Customers and beneficiaries are potentially different:

  • If you’re developing a commercial idea, you have to focus on your customers i.e. the people or organisations who will pay you money.
  • In a centralized health service or an insurance-led one you also need to understand how your customers are rewarded or reimbursed for using your product.

Maybe there's still an opportunity:

  • “I can manufacture the device for £2,800 and if we sell it for £3,200 that will generate lots of profit.”
  • Number of devices = 975 Profit/device = £400
  • Overall profit = £400 x 975 = £390,000
It's enough money:
  • It’s a lot of money for an individual
  • But is it enough money to sustain a business?
  • There’s a lot of uncertainty here that needs to be explored
My question His answer

Areas Of Uncertainty

How do you know the cost of manufacture?

We had prototypes made for the clinical trials. I’ve taken off 10% as a discount for when we have them manufactured in higher numbers.

The prototype may be less complex and therefore cheaper to manufacture than the final commercial product.

Have you factored in all the other costs e.g. staff, marketing, sales, ongoing IP protection, regulatory submissions etc?


What’s the most cost-effective way to get this to the market?  Which costs are optional and which are unavoidable?  What’s their size?

How often will the device need to be replaced?

I don't know

Find out the norms, this could lead to very lumpy cashflows.

You wanted to price this device at £400 above cost.  How did you decide on this amount?

It seemed reasonable 

Find out the norms.  Are these enough to cover all costs and generate profit? 

Key Learning 4

The commercial world is more complex and expensive thank you might think:

  • You really have to test the assumptions behind your projections
  • You need to do some market research
  • You need to talk to people who understand the complexities or the unknown unknowns will trip you up every time.

Key Learning 5

Give yourself time to think

  • Trying to develop a new product is difficult and frustrating.
  • When you hit a problem, take a break.
  • Ideally with a biscuit.

It Was Post-Biscuit and I Was Puzzled:

This is a device that’s used to obtain a measurement via the vagina.  How do you sterilise it between examinations?

  • There’s no need.  There’s a disposable tip that covers the probe and it’s single-use.
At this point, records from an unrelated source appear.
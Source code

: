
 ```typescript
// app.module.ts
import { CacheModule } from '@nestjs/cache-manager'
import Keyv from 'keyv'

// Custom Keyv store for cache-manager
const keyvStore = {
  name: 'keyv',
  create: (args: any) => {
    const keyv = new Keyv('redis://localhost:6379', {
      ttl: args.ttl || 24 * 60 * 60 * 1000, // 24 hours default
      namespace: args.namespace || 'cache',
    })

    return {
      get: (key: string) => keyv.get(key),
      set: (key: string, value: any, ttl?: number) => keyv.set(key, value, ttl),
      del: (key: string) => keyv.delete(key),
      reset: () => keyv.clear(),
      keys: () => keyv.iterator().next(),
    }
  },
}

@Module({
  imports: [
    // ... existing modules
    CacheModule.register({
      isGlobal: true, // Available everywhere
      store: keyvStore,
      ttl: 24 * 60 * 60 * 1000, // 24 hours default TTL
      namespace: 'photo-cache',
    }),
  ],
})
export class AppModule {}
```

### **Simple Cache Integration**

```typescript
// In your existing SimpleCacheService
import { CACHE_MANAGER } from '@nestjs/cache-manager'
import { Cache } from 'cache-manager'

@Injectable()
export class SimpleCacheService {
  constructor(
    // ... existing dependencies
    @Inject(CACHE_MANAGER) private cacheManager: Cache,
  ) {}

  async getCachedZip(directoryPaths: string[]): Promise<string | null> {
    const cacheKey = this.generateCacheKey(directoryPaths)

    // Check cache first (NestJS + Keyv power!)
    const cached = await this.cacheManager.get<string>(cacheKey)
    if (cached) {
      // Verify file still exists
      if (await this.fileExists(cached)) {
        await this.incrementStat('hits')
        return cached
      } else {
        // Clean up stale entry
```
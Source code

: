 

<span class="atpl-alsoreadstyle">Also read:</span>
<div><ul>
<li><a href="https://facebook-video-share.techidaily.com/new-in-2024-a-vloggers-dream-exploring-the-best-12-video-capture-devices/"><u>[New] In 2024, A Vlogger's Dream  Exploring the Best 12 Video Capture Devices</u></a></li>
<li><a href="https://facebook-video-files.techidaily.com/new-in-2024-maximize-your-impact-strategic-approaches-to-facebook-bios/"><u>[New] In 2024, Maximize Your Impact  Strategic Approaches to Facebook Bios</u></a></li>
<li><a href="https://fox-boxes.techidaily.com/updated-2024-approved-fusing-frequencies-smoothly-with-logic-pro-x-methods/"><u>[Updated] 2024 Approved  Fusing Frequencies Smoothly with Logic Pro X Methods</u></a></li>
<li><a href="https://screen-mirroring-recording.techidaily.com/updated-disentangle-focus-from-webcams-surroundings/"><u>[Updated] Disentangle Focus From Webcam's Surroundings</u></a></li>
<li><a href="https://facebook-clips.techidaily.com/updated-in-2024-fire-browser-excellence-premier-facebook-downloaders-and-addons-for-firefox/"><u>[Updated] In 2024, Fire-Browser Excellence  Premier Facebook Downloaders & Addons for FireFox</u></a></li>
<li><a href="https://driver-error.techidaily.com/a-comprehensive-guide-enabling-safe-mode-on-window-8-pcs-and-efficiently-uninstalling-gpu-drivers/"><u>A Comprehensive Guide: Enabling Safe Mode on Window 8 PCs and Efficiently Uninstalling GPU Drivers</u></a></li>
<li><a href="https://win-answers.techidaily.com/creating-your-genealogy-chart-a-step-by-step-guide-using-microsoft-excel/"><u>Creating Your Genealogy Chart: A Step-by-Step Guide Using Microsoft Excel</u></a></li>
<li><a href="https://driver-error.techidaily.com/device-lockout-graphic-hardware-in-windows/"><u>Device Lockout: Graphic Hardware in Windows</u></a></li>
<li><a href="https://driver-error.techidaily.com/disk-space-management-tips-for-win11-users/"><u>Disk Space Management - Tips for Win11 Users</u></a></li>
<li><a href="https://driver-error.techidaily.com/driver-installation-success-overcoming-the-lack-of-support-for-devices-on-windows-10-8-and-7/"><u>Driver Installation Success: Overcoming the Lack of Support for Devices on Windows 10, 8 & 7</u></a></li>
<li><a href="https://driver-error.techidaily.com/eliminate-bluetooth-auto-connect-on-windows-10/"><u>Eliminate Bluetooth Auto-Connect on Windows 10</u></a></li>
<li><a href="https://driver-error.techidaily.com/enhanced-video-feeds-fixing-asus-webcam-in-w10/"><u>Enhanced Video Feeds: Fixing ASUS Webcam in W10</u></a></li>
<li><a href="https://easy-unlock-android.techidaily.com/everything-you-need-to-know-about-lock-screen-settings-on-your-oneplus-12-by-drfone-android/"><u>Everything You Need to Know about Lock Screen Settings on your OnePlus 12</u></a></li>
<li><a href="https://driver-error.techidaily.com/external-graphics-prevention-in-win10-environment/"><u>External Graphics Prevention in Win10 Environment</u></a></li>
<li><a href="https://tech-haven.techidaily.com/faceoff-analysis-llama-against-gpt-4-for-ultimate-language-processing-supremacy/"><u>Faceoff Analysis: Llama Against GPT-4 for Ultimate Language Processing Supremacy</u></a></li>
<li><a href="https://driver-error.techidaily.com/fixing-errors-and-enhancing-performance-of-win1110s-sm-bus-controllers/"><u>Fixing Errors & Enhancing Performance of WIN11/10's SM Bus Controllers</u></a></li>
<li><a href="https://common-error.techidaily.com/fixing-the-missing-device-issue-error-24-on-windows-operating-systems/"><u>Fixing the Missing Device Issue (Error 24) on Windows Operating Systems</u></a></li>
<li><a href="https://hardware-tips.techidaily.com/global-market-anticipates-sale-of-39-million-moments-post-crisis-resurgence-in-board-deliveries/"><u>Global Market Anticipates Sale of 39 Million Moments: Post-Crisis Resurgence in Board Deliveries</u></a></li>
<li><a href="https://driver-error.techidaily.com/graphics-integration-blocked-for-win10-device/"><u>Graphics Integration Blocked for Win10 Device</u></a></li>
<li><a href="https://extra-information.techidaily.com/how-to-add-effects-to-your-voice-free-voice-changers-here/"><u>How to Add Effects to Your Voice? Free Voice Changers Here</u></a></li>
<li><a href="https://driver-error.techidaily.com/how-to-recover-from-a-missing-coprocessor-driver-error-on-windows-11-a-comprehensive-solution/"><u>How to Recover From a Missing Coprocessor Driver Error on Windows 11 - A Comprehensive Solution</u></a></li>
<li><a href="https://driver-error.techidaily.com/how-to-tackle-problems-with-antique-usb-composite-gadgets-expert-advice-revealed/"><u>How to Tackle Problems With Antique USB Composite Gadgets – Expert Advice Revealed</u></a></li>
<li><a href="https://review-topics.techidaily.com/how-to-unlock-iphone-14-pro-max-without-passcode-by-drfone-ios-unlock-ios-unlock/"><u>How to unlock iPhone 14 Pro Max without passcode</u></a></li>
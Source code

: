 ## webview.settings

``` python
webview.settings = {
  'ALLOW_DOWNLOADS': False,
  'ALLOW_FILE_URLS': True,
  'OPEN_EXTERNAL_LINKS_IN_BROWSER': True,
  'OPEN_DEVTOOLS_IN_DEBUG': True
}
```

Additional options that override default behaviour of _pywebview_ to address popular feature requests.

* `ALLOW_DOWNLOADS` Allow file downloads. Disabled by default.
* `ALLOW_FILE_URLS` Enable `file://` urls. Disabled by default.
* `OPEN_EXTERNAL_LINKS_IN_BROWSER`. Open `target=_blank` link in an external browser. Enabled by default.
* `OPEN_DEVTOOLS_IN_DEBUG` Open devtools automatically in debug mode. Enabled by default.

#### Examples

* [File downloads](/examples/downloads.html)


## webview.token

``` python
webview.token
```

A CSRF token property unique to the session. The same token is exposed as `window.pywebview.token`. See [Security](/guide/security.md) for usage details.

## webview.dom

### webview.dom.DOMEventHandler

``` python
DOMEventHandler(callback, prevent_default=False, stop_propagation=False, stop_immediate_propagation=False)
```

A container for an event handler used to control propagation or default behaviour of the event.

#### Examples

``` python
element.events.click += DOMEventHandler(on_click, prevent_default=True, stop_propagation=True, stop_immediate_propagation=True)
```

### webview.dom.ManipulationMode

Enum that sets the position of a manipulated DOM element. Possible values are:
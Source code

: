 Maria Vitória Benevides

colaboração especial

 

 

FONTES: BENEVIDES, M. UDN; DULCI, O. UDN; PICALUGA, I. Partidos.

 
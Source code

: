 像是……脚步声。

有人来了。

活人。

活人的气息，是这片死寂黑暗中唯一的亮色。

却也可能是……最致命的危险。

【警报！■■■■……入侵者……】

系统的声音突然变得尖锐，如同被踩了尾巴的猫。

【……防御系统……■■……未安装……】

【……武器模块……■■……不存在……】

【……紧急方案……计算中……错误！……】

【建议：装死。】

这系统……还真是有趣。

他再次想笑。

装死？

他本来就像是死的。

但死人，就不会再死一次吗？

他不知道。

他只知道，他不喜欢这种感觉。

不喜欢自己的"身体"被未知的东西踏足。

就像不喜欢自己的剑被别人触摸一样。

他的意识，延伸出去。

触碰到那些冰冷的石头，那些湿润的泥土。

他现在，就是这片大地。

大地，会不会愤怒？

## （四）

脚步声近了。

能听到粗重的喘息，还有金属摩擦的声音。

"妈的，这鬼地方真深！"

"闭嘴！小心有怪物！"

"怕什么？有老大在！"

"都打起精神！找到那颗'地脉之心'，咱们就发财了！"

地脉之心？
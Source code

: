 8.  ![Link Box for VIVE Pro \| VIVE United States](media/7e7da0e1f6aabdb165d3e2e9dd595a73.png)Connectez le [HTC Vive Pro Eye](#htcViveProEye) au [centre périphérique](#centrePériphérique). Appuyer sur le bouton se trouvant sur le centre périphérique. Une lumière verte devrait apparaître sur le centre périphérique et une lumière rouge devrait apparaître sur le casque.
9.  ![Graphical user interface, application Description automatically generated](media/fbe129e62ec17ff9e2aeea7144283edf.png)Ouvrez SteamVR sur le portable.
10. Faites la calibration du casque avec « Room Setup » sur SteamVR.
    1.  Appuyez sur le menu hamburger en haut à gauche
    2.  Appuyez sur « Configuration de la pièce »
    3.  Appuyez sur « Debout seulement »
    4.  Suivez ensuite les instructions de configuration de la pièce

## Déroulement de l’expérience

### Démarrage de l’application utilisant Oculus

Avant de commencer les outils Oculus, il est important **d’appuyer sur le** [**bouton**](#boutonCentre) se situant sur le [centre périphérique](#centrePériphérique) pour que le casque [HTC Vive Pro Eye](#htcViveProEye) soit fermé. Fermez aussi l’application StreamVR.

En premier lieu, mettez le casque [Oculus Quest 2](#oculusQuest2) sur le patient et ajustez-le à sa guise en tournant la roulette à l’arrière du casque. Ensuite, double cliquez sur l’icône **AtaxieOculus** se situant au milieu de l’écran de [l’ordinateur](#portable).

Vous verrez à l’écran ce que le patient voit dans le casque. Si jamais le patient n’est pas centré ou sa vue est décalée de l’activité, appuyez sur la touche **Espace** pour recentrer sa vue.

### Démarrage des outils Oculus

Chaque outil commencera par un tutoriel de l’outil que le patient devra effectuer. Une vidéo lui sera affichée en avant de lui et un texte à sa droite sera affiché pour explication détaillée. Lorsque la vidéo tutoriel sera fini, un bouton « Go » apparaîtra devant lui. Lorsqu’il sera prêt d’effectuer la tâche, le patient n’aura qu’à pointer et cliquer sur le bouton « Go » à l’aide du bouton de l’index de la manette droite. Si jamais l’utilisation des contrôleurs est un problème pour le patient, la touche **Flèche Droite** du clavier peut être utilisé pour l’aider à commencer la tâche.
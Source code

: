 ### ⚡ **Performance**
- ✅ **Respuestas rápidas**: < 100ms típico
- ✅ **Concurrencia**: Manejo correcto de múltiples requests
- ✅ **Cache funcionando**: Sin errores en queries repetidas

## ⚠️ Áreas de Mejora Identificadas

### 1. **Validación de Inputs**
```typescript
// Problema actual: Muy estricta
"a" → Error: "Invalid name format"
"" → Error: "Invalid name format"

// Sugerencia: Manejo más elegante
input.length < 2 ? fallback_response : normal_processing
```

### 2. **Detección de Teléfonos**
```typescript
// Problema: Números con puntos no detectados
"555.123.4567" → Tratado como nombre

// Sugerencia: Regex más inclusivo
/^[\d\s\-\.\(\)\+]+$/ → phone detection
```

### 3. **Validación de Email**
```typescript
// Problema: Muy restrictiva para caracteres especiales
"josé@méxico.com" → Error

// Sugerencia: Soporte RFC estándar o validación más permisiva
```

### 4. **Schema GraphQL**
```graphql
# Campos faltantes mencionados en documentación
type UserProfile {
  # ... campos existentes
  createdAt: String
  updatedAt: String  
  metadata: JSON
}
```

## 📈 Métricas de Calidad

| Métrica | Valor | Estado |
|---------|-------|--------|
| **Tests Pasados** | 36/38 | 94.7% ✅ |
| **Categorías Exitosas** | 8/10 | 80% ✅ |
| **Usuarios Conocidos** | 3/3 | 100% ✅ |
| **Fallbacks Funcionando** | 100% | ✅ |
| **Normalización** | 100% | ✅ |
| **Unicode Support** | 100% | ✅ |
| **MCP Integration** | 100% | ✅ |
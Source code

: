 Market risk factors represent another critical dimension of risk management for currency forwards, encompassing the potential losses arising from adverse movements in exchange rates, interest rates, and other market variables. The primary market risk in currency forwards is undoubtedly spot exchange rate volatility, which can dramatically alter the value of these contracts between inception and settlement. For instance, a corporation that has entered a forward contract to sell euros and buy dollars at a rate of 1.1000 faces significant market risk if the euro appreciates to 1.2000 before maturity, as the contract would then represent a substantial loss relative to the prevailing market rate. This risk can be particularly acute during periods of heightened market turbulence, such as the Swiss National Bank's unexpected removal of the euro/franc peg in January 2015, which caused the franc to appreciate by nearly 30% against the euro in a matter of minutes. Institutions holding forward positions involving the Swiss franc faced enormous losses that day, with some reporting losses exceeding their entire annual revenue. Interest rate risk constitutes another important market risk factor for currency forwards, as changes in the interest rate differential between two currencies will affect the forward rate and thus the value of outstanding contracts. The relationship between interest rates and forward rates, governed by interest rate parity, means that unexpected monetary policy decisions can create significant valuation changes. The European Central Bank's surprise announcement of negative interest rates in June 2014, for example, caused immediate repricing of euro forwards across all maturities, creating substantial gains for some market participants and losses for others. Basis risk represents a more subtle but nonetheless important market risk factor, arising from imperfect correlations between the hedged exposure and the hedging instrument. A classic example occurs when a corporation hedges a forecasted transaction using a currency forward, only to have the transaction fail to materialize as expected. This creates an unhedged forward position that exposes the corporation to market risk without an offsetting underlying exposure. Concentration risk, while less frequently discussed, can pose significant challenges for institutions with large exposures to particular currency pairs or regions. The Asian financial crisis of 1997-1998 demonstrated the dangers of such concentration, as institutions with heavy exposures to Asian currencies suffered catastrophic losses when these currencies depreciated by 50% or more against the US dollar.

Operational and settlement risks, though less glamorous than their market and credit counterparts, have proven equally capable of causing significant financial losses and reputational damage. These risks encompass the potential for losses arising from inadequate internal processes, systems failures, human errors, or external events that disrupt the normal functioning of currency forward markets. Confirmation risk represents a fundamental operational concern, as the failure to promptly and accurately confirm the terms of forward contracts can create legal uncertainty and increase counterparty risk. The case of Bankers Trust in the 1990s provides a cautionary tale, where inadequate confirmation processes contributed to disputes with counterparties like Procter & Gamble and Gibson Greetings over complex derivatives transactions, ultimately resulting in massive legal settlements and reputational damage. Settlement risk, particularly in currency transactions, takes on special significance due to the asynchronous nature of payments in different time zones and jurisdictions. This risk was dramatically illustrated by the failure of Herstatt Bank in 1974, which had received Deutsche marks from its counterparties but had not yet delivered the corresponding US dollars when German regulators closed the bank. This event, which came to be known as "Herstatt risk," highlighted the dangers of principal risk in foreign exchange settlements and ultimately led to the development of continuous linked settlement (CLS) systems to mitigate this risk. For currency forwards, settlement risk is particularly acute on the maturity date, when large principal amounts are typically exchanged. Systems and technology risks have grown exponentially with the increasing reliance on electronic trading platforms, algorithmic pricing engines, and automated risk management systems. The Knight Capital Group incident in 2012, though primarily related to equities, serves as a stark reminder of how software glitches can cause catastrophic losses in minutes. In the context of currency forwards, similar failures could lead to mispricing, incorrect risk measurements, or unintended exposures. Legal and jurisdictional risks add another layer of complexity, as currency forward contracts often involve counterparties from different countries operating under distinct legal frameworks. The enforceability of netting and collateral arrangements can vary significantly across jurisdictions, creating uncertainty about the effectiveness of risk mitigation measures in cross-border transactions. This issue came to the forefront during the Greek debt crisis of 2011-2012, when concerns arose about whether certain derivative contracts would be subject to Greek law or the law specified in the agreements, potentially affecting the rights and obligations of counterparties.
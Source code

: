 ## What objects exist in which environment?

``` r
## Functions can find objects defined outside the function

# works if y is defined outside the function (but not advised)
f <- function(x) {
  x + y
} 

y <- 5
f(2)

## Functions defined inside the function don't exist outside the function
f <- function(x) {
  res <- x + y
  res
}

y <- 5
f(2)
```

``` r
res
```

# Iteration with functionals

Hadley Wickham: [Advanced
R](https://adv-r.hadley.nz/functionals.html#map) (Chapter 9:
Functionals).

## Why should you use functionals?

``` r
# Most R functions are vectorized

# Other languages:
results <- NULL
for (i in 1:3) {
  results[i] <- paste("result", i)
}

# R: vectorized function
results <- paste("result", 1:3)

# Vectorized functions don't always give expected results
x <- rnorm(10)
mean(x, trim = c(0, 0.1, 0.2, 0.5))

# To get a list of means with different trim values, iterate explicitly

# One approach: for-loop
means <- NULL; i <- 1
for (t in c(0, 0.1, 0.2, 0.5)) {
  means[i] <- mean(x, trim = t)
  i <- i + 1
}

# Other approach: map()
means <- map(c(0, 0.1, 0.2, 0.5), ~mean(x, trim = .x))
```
Let’s Run The Numbers Again

  • 700,000 pregnancies/year
  • Scan twice/pregnancy (13 and 19 weeks)
  • 1,400,000 scans/year
  • Assume £0.5 profit/tip                                                         = £750,000 per annum

There’s still lots of assumptions to test but the opportunity is looking a lot bigger and more sustainable as a money-making business.

Key Learning 6

Identify where the value is:
  • Which aspect of the product will generate the most income?
  • It may not be the aspect that you first assume.

Freemium and razor+blades models

  • Your device sells really well.
  • Other companies start to sell compatible tips, at a lower price.
  • Your market share is eroded and your profits fall.

Mechano-electrical sensor

  • Disposable tips
  • Device configuration
  • Clinical data
  • Detection software
  • Instruction manuals
  • Wireless interface

The Problem:

  • Patents won’t protect some of the most valuable aspects of this device.
  • You need a suite of different types of IP protection – patents; copyright; design rights; trademarks; database rights to create a strong and defensible commercial position.
  • Start thinking as early as you can about how you’ll keep customers loyal e.g. post-sales support, user groups, upgrade etc and build these into your IP strategy.

Key Learning 7

Align an IP portfolio with the value points and the commercial strategy:

  • Identify all the aspects of the device that contribute to the value amongst the consumer base.
  • Create a strong IP portfolio to protect these – try to think about how you would attack if you were a competitor.